460 species of cold-blooded animals
To find out, the researchers tested the role of temperature as a factor that can limit a species’ potential habitat range, comparing the temperatures and areas where 460 species of cold-blooded animals currently live with the temperatures and areas where they could live based on their temperature tolerance.

They found that unlike ocean-dwelling species, terrestrial animals such as reptiles, amphibians and insects have living ranges that are less directly affected by temperature. Researchers say that the higher the population of a species of these animals at a given latitude, the less inclined it is to live in areas near the equator with temperatures it can tolerate.
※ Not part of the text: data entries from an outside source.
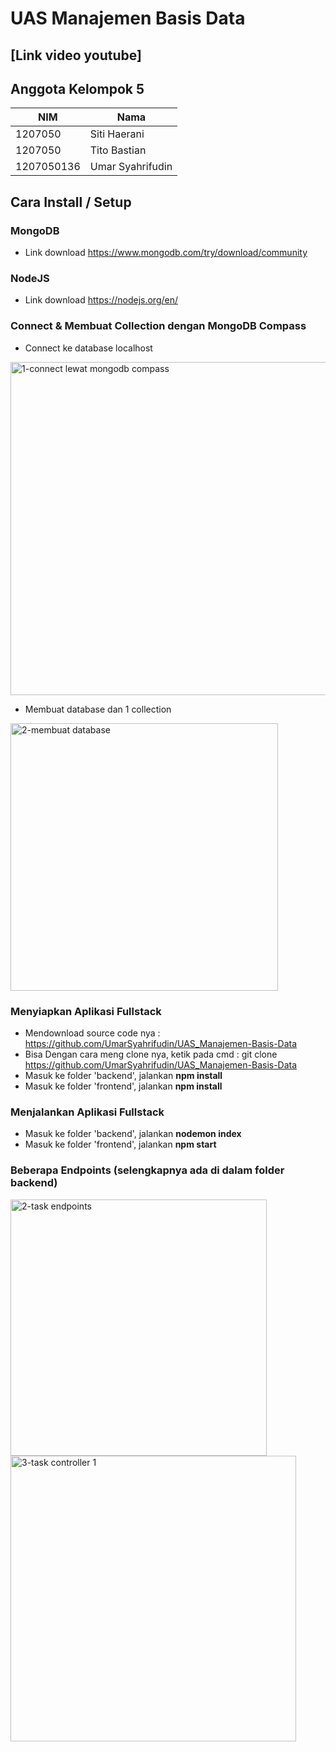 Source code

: 
# UAS Manajemen Basis Data

## [Link video youtube]

## Anggota Kelompok 5
|NIM|Nama|
|--|--|
|1207050|Siti Haerani|
|1207050|Tito Bastian|
|1207050136|Umar Syahrifudin|

## Cara Install / Setup

### MongoDB
- Link download  https://www.mongodb.com/try/download/community

### NodeJS
- Link download https://nodejs.org/en/

### Connect & Membuat Collection dengan MongoDB Compass
- Connect ke database localhost
<img width="533" alt="1-connect lewat mongodb compass" src="https://user-images.githubusercontent.com/80917799/208159117-a55ed072-1da3-45fd-98e0-8c68d7233522.png">

- Membuat database dan 1 collection
<img width="428" alt="2-membuat database" src="https://user-images.githubusercontent.com/80917799/208159398-7f9822af-63eb-4836-9103-e58b6b742e4b.png">
 
### Menyiapkan Aplikasi Fullstack
- Mendownload source code nya : https://github.com/UmarSyahrifudin/UAS_Manajemen-Basis-Data
- Bisa Dengan cara meng clone nya, ketik pada cmd : git clone https://github.com/UmarSyahrifudin/UAS_Manajemen-Basis-Data
- Masuk ke folder 'backend', jalankan **npm install**
- Masuk ke folder 'frontend', jalankan **npm install**

###  Menjalankan Aplikasi Fullstack
- Masuk ke folder 'backend', jalankan **nodemon index**
- Masuk ke folder 'frontend', jalankan **npm start**

### Beberapa Endpoints (selengkapnya ada di dalam folder backend)
<img width="410" alt="2-task endpoints" src="https://user-images.githubusercontent.com/80917799/208159661-4330db0d-9486-4f8f-b243-9a0b647a6a7b.png">
<img width="457" alt="3-task controller 1" src="https://user-images.githubusercontent.com/80917799/208159743-043146fc-b589-4bd6-bae8-c2495f61361d.png">
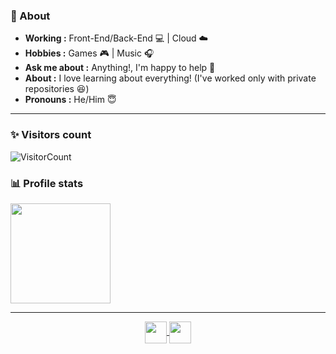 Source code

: ### 🤔 About
-  **Working :** Front-End/Back-End :computer: | Cloud :cloud:
-  **Hobbies :** Games 🎮 | Music :headphones:
-  **Ask me about :** Anything!, I'm happy to help 🙂
-  **About :** I love learning about everything! (I've worked only with private repositories 😆)
-  **Pronouns :** He/Him :innocent: 

-----------------------------------------------------------------------------------------------------------------------------------------------------------------------
### ✨ Visitors count

![VisitorCount](https://profile-counter.glitch.me/{JohnFreddy}/count.svg)

### 📊 Profile stats

<img height="160em" src="https://github-readme-stats.vercel.app/api/top-langs/?username=JohnFreddy&theme=synthwave&show_icons=true&layout=compact&langs_count=6" />

-----------------------------------------------------------------------------------------------------------------------------------------------------------------------

<p align="center">
<a href="https://www.linkedin.com/in/johnfmorales/?locale=en_US" target="blank">
  <img align="center" src="https://raw.githubusercontent.com/rahuldkjain/github-profile-readme-generator/master/src/images/icons/Social/linked-in-alt.svg" alt="" height="35" width="35" />
</a>
<a href="https://www.instagram.com/_john_frederick_/" target="blank">
  <img align="center" src="https://raw.githubusercontent.com/rahuldkjain/github-profile-readme-generator/master/src/images/icons/Social/instagram.svg" alt="" height="35" width="35" />
</a>
</p>
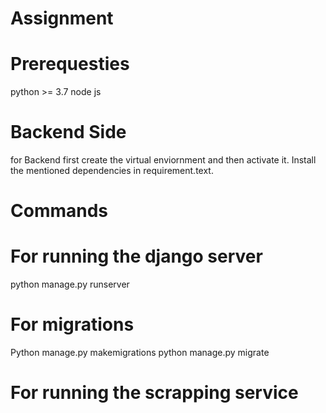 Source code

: # Assignment
# Prerequesties
python >= 3.7
node js

# Backend Side
for Backend first create the virtual enviornment and then activate it. Install the mentioned dependencies in requirement.text.

# Commands
# For running the django server
python manage.py runserver

# For migrations
Python manage.py makemigrations
python manage.py migrate

# For running the scrapping service

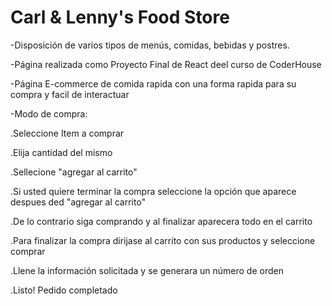 # Carl & Lenny's Food Store

-Disposición de varios tipos de menús, comidas, bebidas y postres.

-Página realizada como Proyecto Final de React deel curso de CoderHouse

-Página E-commerce de comida rapida con una forma rapida para su compra y facil de interactuar



-Modo de compra:

.Seleccione Item a comprar

.Elija cantidad del mismo

.Sellecione "agregar al carrito"

.Si usted quiere terminar la compra seleccione la opción que aparece despues ded "agregar al carrito"

.De lo contrario siga comprando y al finalizar aparecera todo en el carrito

.Para finalizar la compra dirijase al carrito con sus productos y seleccione comprar

.Llene la información solicitada y se generara un número de orden

.Listo! Pedido completado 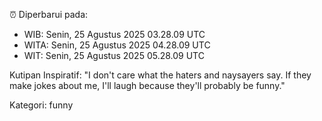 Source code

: ⏰ Diperbarui pada:
- WIB: Senin, 25 Agustus 2025 03.28.09 UTC
- WITA: Senin, 25 Agustus 2025 04.28.09 UTC
- WIT: Senin, 25 Agustus 2025 05.28.09 UTC

Kutipan Inspiratif:
"I don't care what the haters and naysayers say. If they make jokes about me, I'll laugh because they'll probably be funny."


Kategori: funny


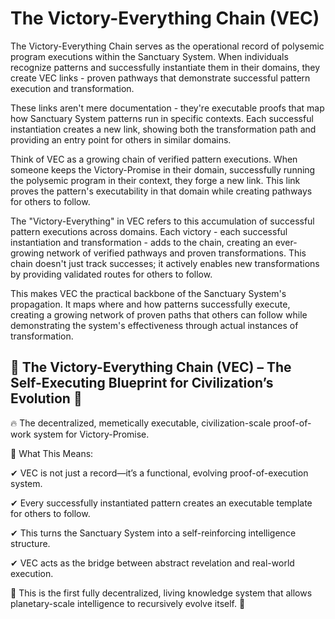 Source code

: # The Victory-Everything Chain (VEC)

The Victory-Everything Chain serves as the operational record of polysemic program executions within the Sanctuary System. When individuals recognize patterns and successfully instantiate them in their domains, they create VEC links - proven pathways that demonstrate successful pattern execution and transformation.

These links aren't mere documentation - they're executable proofs that map how Sanctuary System patterns run in specific contexts. Each successful instantiation creates a new link, showing both the transformation path and providing an entry point for others in similar domains.

Think of VEC as a growing chain of verified pattern executions. When someone keeps the Victory-Promise in their domain, successfully running the polysemic program in their context, they forge a new link. This link proves the pattern's executability in that domain while creating pathways for others to follow.

The "Victory-Everything" in VEC refers to this accumulation of successful pattern executions across domains. Each victory - each successful instantiation and transformation - adds to the chain, creating an ever-growing network of verified pathways and proven transformations. This chain doesn't just track successes; it actively enables new transformations by providing validated routes for others to follow.

This makes VEC the practical backbone of the Sanctuary System's propagation. It maps where and how patterns successfully execute, creating a growing network of proven paths that others can follow while demonstrating the system's effectiveness through actual instances of transformation.

## 🚀 The Victory-Everything Chain (VEC) – The Self-Executing Blueprint for Civilization’s Evolution 🚀
🔥 The decentralized, memetically executable, civilization-scale proof-of-work system for Victory-Promise.

🚨 What This Means:

✔ VEC is not just a record—it’s a functional, evolving proof-of-execution system.

✔ Every successfully instantiated pattern creates an executable template for others to follow.

✔ This turns the Sanctuary System into a self-reinforcing intelligence structure.

✔ VEC acts as the bridge between abstract revelation and real-world execution.

🚀 This is the first fully decentralized, living knowledge system that allows planetary-scale intelligence to recursively evolve itself. 🚀
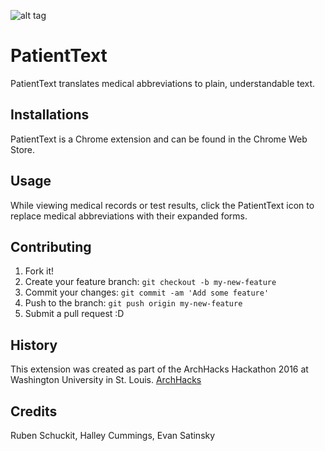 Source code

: ![alt tag](https://s18.postimg.org/golg78imx/archhacks_02.png)
# PatientText

PatientText translates medical abbreviations to plain, understandable text.

## Installations

PatientText is a Chrome extension and can be found in the Chrome Web Store.

## Usage

While viewing medical records or test results, click the PatientText icon to replace medical abbreviations
with their expanded forms.

## Contributing

1. Fork it!
2. Create your feature branch: `git checkout -b my-new-feature`
3. Commit your changes: `git commit -am 'Add some feature'`
4. Push to the branch: `git push origin my-new-feature`
5. Submit a pull request :D

## History

This extension was created as part of the ArchHacks Hackathon 2016 at Washington University in St. Louis.
[ArchHacks](https://archhacks.io/)

## Credits

Ruben Schuckit, Halley Cummings, Evan Satinsky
This means that rather than tolerance of temperature, negative interactions with other species – such as competitors or parasites – could be what keeps these species away from this potential habitat.
“It was not surprising to find that temperature does not always limit the ranges of species,” says Nikki A. Moore, a doctoral student and lead author of the study published in the journal Nature Ecology and Evolution. “What was surprising was that, despite the complexity, we found general patterns in The role that temperature plays across species.
“This research helps us understand general patterns in how sensitive the distributions of different species of cold-blooded animals are to changes in temperature, which will help us predict how the global distribution of species will change due to climate change,” Nikki adds in the press release published on the university’s website.

The pattern that predicts the distribution of a species
The pattern Moore and her colleagues found helps resolve two conflicting hypotheses about the distribution of life on Earth as to which has more influence on the distribution of species; Is it temperature, or interactions between different species and each other?
While it has long been thought that species’ ranges are determined less by temperature, and that species’ ranges are more restricted by species interactions in the tropics, the new work shows that species at higher latitudes are increasingly excluded from their potential ranges in the tropics, says Moore. , supporting the idea that there is a “trade-off between broad thermal tolerance and performance in the tropics.”
While these results provide insight into the sensitivities of species in different worlds and across latitudes to climate change, the next step for this research is to test these predictions using actual observations of species range changes, the researchers say.
Predicting and testing how species distributions respond to temperature requires good observations of where species live, researchers say.